*** Block opens ***
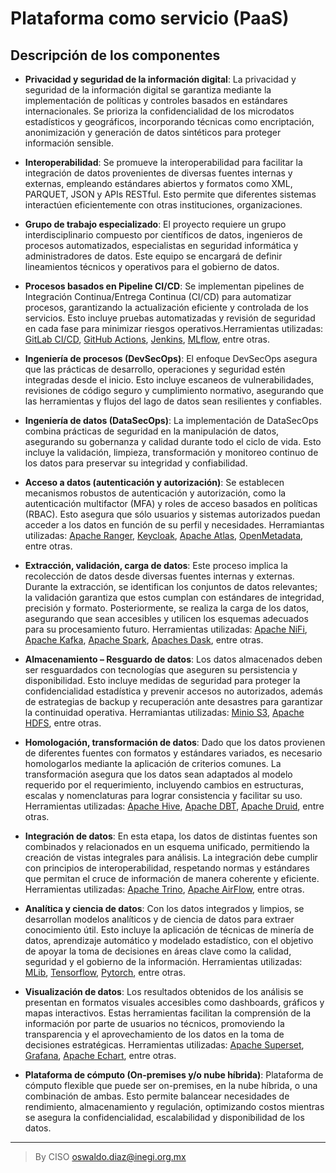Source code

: # Plataforma como servicio (PaaS)

## Descripción de los componentes

- **Privacidad y seguridad de la información digital**: La privacidad y seguridad de la información digital se garantiza mediante la implementación de políticas y controles basados en estándares internacionales. Se prioriza la confidencialidad de los microdatos estadísticos y geográficos, incorporando técnicas como encriptación, anonimización y generación de datos sintéticos para proteger información sensible.

- **Interoperabilidad**: Se promueve la interoperabilidad para facilitar la integración de datos provenientes de diversas fuentes internas y externas, empleando estándares abiertos y formatos como XML, PARQUET, JSON y APIs RESTful. Esto permite que diferentes sistemas interactúen eficientemente con otras instituciones, organizaciones.

- **Grupo de trabajo especializado**: El proyecto requiere un grupo interdisciplinario compuesto por científicos de datos, ingenieros de procesos automatizados, especialistas en seguridad informática y administradores de datos. Este equipo se encargará de definir lineamientos técnicos y operativos para el gobierno de datos. 

- **Procesos basados en Pipeline CI/CD**:  Se implementan pipelines de Integración Continua/Entrega Continua (CI/CD) para automatizar procesos, garantizando la actualización eficiente y controlada de los servicios. Esto incluye pruebas automatizadas y revisión de seguridad en cada fase para minimizar riesgos operativos.Herramientas utilizadas: [GitLab CI/CD](https://docs.gitlab.com/ee/ci/), [GitHub Actions](https://docs.github.com/es/actions), [Jenkins](https://www.jenkins.io/), [MLflow](https://mlflow.org/docs/latest/index.html), entre otras.

- **Ingeniería de procesos (DevSecOps)**: El enfoque DevSecOps asegura que las prácticas de desarrollo, operaciones y seguridad estén integradas desde el inicio. Esto incluye escaneos de vulnerabilidades, revisiones de código seguro y cumplimiento normativo, asegurando que las herramientas y flujos del lago de datos sean resilientes y confiables.

- **Ingeniería de datos (DataSecOps)**: La implementación de DataSecOps combina prácticas de seguridad en la manipulación de datos, asegurando su gobernanza y calidad durante todo el ciclo de vida. Esto incluye la validación, limpieza, transformación y monitoreo continuo de los datos para preservar su integridad y confiabilidad.

- **Acceso a datos (autenticación y autorización)**: Se establecen mecanismos robustos de autenticación y autorización, como la autenticación multifactor (MFA) y roles de acceso basados en políticas (RBAC). Esto asegura que sólo usuarios y sistemas autorizados puedan acceder a los datos en función de su perfil y necesidades. Herramiantas utilizadas: [Apache Ranger](https://ranger.apache.org/), [Keycloak](https://www.keycloak.org/), [Apache Atlas](https://atlas.apache.org/#/), [OpenMetadata](https://open-metadata.org/), entre otras.

- **Extracción, validación, carga de datos**: Este proceso implica la recolección de datos desde diversas fuentes internas y externas. Durante la extracción, se identifican los conjuntos de datos relevantes; la validación garantiza que estos cumplan con estándares de integridad, precisión y formato. Posteriormente, se realiza la carga de los datos, asegurando que sean accesibles y utilicen los esquemas adecuados para su procesamiento futuro. Herramientas utilizadas: [Apache NiFi](https://nifi.apache.org/), [Apache Kafka](https://kafka.apache.org/), [Apache Spark](https://spark.apache.org/), [Apaches Dask](https://docs.dask.org/en/stable/), entre otras.

- **Almacenamiento – Resguardo de datos**: Los datos almacenados deben ser resguardados con tecnologías que aseguren su persistencia y disponibilidad. Esto incluye medidas de seguridad para proteger la confidencialidad estadística y prevenir accesos no autorizados, además de estrategias de backup y recuperación ante desastres para garantizar la continuidad operativa. Herramiantas utilizadas: [Minio S3](https://min.io/), [Apache HDFS](https://hadoop.apache.org/), entre otras. 

- **Homologación, transformación de datos**: Dado que los datos provienen de diferentes fuentes con formatos y estándares variados, es necesario homologarlos mediante la aplicación de criterios comunes. La transformación asegura que los datos sean adaptados al modelo requerido por el requerimiento, incluyendo cambios en estructuras, escalas y nomenclaturas para lograr consistencia y facilitar su uso. Herramientas utilizadas: [Apache Hive](https://hive.apache.org/), [Apache DBT](https://docs.getdbt.com/), [Apache Druid](https://druid.apache.org/), entre otras.

- **Integración de datos**: En esta etapa, los datos de distintas fuentes son combinados y relacionados en un esquema unificado, permitiendo la creación de vistas integrales para análisis. La integración debe cumplir con principios de interoperabilidad, respetando normas y estándares que permitan el cruce de información de manera coherente y eficiente. Herramientas utilizadas: [Apache Trino](https://trino.io/), [Apache AirFlow](https://airflow.apache.org/), entre otras.

- **Analítica y ciencia de datos**: Con los datos integrados y limpios, se desarrollan modelos analíticos y de ciencia de datos para extraer conocimiento útil. Esto incluye la aplicación de técnicas de minería de datos, aprendizaje automático y modelado estadístico, con el objetivo de apoyar la toma de decisiones en áreas clave como la calidad, seguridad y el gobierno de la información. Herramientas utilizadas: [MLib](https://spark.apache.org/mllib/), [Tensorflow](https://www.tensorflow.org/?hl=es-419), [Pytorch](https://pytorch.org/), entre otras. 

- **Visualización de datos**: Los resultados obtenidos de los análisis se presentan en formatos visuales accesibles como dashboards, gráficos y mapas interactivos. Estas herramientas facilitan la comprensión de la información por parte de usuarios no técnicos, promoviendo la transparencia y el aprovechamiento de los datos en la toma de decisiones estratégicas. Herramientas utilizadas: [Apache Superset](https://superset.apache.org/docs/intro), [Grafana](https://grafana.com/), [Apache Echart](https://echarts.apache.org/en/index.html), entre otras.

- **Plataforma de cómputo (On-premises y/o nube híbrida)**: Plataforma de cómputo flexible que puede ser on-premises, en la nube híbrida, o una combinación de ambas. Esto permite balancear necesidades de rendimiento, almacenamiento y regulación, optimizando costos mientras se asegura la confidencialidad, escalabilidad y disponibilidad de los datos.
________________________________________
> By CISO oswaldo.diaz@inegi.org.mx 

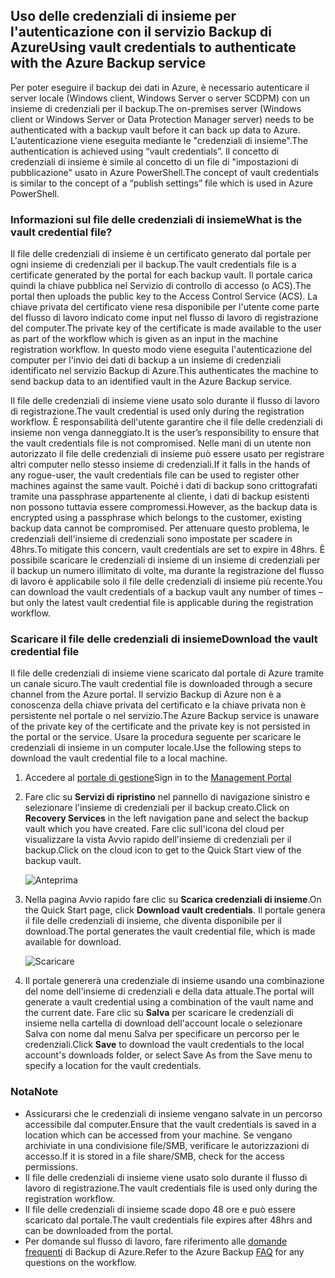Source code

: ## <a name="using-vault-credentials-to-authenticate-with-the-azure-backup-service"></a><span data-ttu-id="d62bd-101">Uso delle credenziali di insieme per l'autenticazione con il servizio Backup di Azure</span><span class="sxs-lookup"><span data-stu-id="d62bd-101">Using vault credentials to authenticate with the Azure Backup service</span></span>
<span data-ttu-id="d62bd-102">Per poter eseguire il backup dei dati in Azure, è necessario autenticare il server locale (Windows client, Windows Server o server SCDPM) con un insieme di credenziali per il backup.</span><span class="sxs-lookup"><span data-stu-id="d62bd-102">The on-premises server (Windows client or Windows Server or Data Protection Manager server) needs to be authenticated with a backup vault before it can back up data to Azure.</span></span> <span data-ttu-id="d62bd-103">L'autenticazione viene eseguita mediante le "credenziali di insieme".</span><span class="sxs-lookup"><span data-stu-id="d62bd-103">The authentication is achieved using “vault credentials”.</span></span> <span data-ttu-id="d62bd-104">Il concetto di credenziali di insieme è simile al concetto di un file di "impostazioni di pubblicazione" usato in Azure PowerShell.</span><span class="sxs-lookup"><span data-stu-id="d62bd-104">The concept of vault credentials is similar to the concept of a “publish settings” file which is used in Azure PowerShell.</span></span>

### <a name="what-is-the-vault-credential-file"></a><span data-ttu-id="d62bd-105">Informazioni sul file delle credenziali di insieme</span><span class="sxs-lookup"><span data-stu-id="d62bd-105">What is the vault credential file?</span></span>
<span data-ttu-id="d62bd-106">Il file delle credenziali di insieme è un certificato generato dal portale per ogni insieme di credenziali per il backup.</span><span class="sxs-lookup"><span data-stu-id="d62bd-106">The vault credentials file is a certificate generated by the portal for each backup vault.</span></span> <span data-ttu-id="d62bd-107">Il portale carica quindi la chiave pubblica nel Servizio di controllo di accesso (o ACS).</span><span class="sxs-lookup"><span data-stu-id="d62bd-107">The portal then uploads the public key to the Access Control Service (ACS).</span></span> <span data-ttu-id="d62bd-108">La chiave privata del certificato viene resa disponibile per l'utente come parte del flusso di lavoro indicato come input nel flusso di lavoro di registrazione del computer.</span><span class="sxs-lookup"><span data-stu-id="d62bd-108">The private key of the certificate is made available to the user as part of the workflow which is given as an input in the machine registration workflow.</span></span> <span data-ttu-id="d62bd-109">In questo modo viene eseguita l'autenticazione del computer per l'invio dei dati di backup a un insieme di credenziali identificato nel servizio Backup di Azure.</span><span class="sxs-lookup"><span data-stu-id="d62bd-109">This authenticates the machine to send backup data to an identified vault in the Azure Backup service.</span></span>

<span data-ttu-id="d62bd-110">Il file delle credenziali di insieme viene usato solo durante il flusso di lavoro di registrazione.</span><span class="sxs-lookup"><span data-stu-id="d62bd-110">The vault credential is used only during the registration workflow.</span></span> <span data-ttu-id="d62bd-111">È responsabilità dell'utente garantire che il file delle credenziali di insieme non venga danneggiato.</span><span class="sxs-lookup"><span data-stu-id="d62bd-111">It is the user’s responsibility to ensure that the vault credentials file is not compromised.</span></span> <span data-ttu-id="d62bd-112">Nelle mani di un utente non autorizzato il file delle credenziali di insieme può essere usato per registrare altri computer nello stesso insieme di credenziali.</span><span class="sxs-lookup"><span data-stu-id="d62bd-112">If it falls in the hands of any rogue-user, the vault credentials file can be used to register other machines against the same vault.</span></span> <span data-ttu-id="d62bd-113">Poiché i dati di backup sono crittografati tramite una passphrase appartenente al cliente, i dati di backup esistenti non possono tuttavia essere compromessi.</span><span class="sxs-lookup"><span data-stu-id="d62bd-113">However, as the backup data is encrypted using a passphrase which belongs to the customer, existing backup data cannot be compromised.</span></span> <span data-ttu-id="d62bd-114">Per attenuare questo problema, le credenziali dell'insieme di credenziali sono impostate per scadere in 48hrs.</span><span class="sxs-lookup"><span data-stu-id="d62bd-114">To mitigate this concern, vault credentials are set to expire in 48hrs.</span></span> <span data-ttu-id="d62bd-115">È possibile scaricare le credenziali di insieme di un insieme di credenziali per il backup un numero illimitato di volte, ma durante la registrazione del flusso di lavoro è applicabile solo il file delle credenziali di insieme più recente.</span><span class="sxs-lookup"><span data-stu-id="d62bd-115">You can download the vault credentials of a backup vault any number of times – but only the latest vault credential file is applicable during the registration workflow.</span></span>

### <a name="download-the-vault-credential-file"></a><span data-ttu-id="d62bd-116">Scaricare il file delle credenziali di insieme</span><span class="sxs-lookup"><span data-stu-id="d62bd-116">Download the vault credential file</span></span>
<span data-ttu-id="d62bd-117">Il file delle credenziali di insieme viene scaricato dal portale di Azure tramite un canale sicuro.</span><span class="sxs-lookup"><span data-stu-id="d62bd-117">The vault credential file is downloaded through a secure channel from the Azure portal.</span></span> <span data-ttu-id="d62bd-118">Il servizio Backup di Azure non è a conoscenza della chiave privata del certificato e la chiave privata non è persistente nel portale o nel servizio.</span><span class="sxs-lookup"><span data-stu-id="d62bd-118">The Azure Backup service is unaware of the private key of the certificate and the private key is not persisted in the portal or the service.</span></span> <span data-ttu-id="d62bd-119">Usare la procedura seguente per scaricare le credenziali di insieme in un computer locale.</span><span class="sxs-lookup"><span data-stu-id="d62bd-119">Use the following steps to download the vault credential file to a local machine.</span></span>

1. <span data-ttu-id="d62bd-120">Accedere al [portale di gestione](https://manage.windowsazure.com/)</span><span class="sxs-lookup"><span data-stu-id="d62bd-120">Sign in to the [Management Portal](https://manage.windowsazure.com/)</span></span>
2. <span data-ttu-id="d62bd-121">Fare clic su **Servizi di ripristino** nel pannello di navigazione sinistro e selezionare l'insieme di credenziali per il backup creato.</span><span class="sxs-lookup"><span data-stu-id="d62bd-121">Click on **Recovery Services** in the left navigation pane and select the backup vault which you have created.</span></span> <span data-ttu-id="d62bd-122">Fare clic sull'icona del cloud per visualizzare la vista Avvio rapido dell'insieme di credenziali per il backup.</span><span class="sxs-lookup"><span data-stu-id="d62bd-122">Click on the cloud icon to get to the Quick Start view of the backup vault.</span></span>
   
   ![Anteprima](./media/backup-download-credentials/quickview.png)
3. <span data-ttu-id="d62bd-124">Nella pagina Avvio rapido fare clic su **Scarica credenziali di insieme**.</span><span class="sxs-lookup"><span data-stu-id="d62bd-124">On the Quick Start page, click **Download vault credentials**.</span></span> <span data-ttu-id="d62bd-125">Il portale genera il file delle credenziali di insieme, che diventa disponibile per il download.</span><span class="sxs-lookup"><span data-stu-id="d62bd-125">The  portal generates the vault credential file, which is made available for download.</span></span>
   
   ![Scaricare](./media/backup-download-credentials/downloadvc.png)
4. <span data-ttu-id="d62bd-127">Il portale genererà una credenziale di insieme usando una combinazione del nome dell'insieme di credenziali e della data attuale.</span><span class="sxs-lookup"><span data-stu-id="d62bd-127">The portal will generate a vault credential using a combination of the vault name and the current date.</span></span> <span data-ttu-id="d62bd-128">Fare clic su **Salva** per scaricare le credenziali di insieme nella cartella di download dell'account locale o selezionare Salva con nome dal menu Salva per specificare un percorso per le credenziali.</span><span class="sxs-lookup"><span data-stu-id="d62bd-128">Click **Save** to download the vault credentials to the local account's downloads folder, or select Save As from the Save menu to specify a location for the vault credentials.</span></span>

### <a name="note"></a><span data-ttu-id="d62bd-129">Nota</span><span class="sxs-lookup"><span data-stu-id="d62bd-129">Note</span></span>
* <span data-ttu-id="d62bd-130">Assicurarsi che le credenziali di insieme vengano salvate in un percorso accessibile dal computer.</span><span class="sxs-lookup"><span data-stu-id="d62bd-130">Ensure that the vault credentials is saved in a location which can be accessed from your machine.</span></span> <span data-ttu-id="d62bd-131">Se vengano archiviate in una condivisione file/SMB, verificare le autorizzazioni di accesso.</span><span class="sxs-lookup"><span data-stu-id="d62bd-131">If it is stored in a file share/SMB, check for the access permissions.</span></span>
* <span data-ttu-id="d62bd-132">Il file delle credenziali di insieme viene usato solo durante il flusso di lavoro di registrazione.</span><span class="sxs-lookup"><span data-stu-id="d62bd-132">The vault credentials file is used only during the registration workflow.</span></span>
* <span data-ttu-id="d62bd-133">Il file delle credenziali di insieme scade dopo 48 ore e può essere scaricato dal portale.</span><span class="sxs-lookup"><span data-stu-id="d62bd-133">The vault credentials file expires after 48hrs and can be downloaded from the portal.</span></span>
* <span data-ttu-id="d62bd-134">Per domande sul flusso di lavoro, fare riferimento alle [domande frequenti](../articles/backup/backup-azure-backup-faq.md) di Backup di Azure.</span><span class="sxs-lookup"><span data-stu-id="d62bd-134">Refer to the Azure Backup [FAQ](../articles/backup/backup-azure-backup-faq.md) for any questions on the workflow.</span></span>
*** Block closes ***
Go through the entries and report every line with the string "Plataforma".

: # Plataforma como servicio (PaaS)
- **Plataforma de cómputo (On-premises y/o nube híbrida)**: Plataforma de cómputo flexible que puede ser on-premises, en la nube híbrida, o una combinación de ambas. Esto permite balancear necesidades de rendimiento, almacenamiento y regulación, optimizando costos mientras se asegura la confidencialidad, escalabilidad y disponibilidad de los datos.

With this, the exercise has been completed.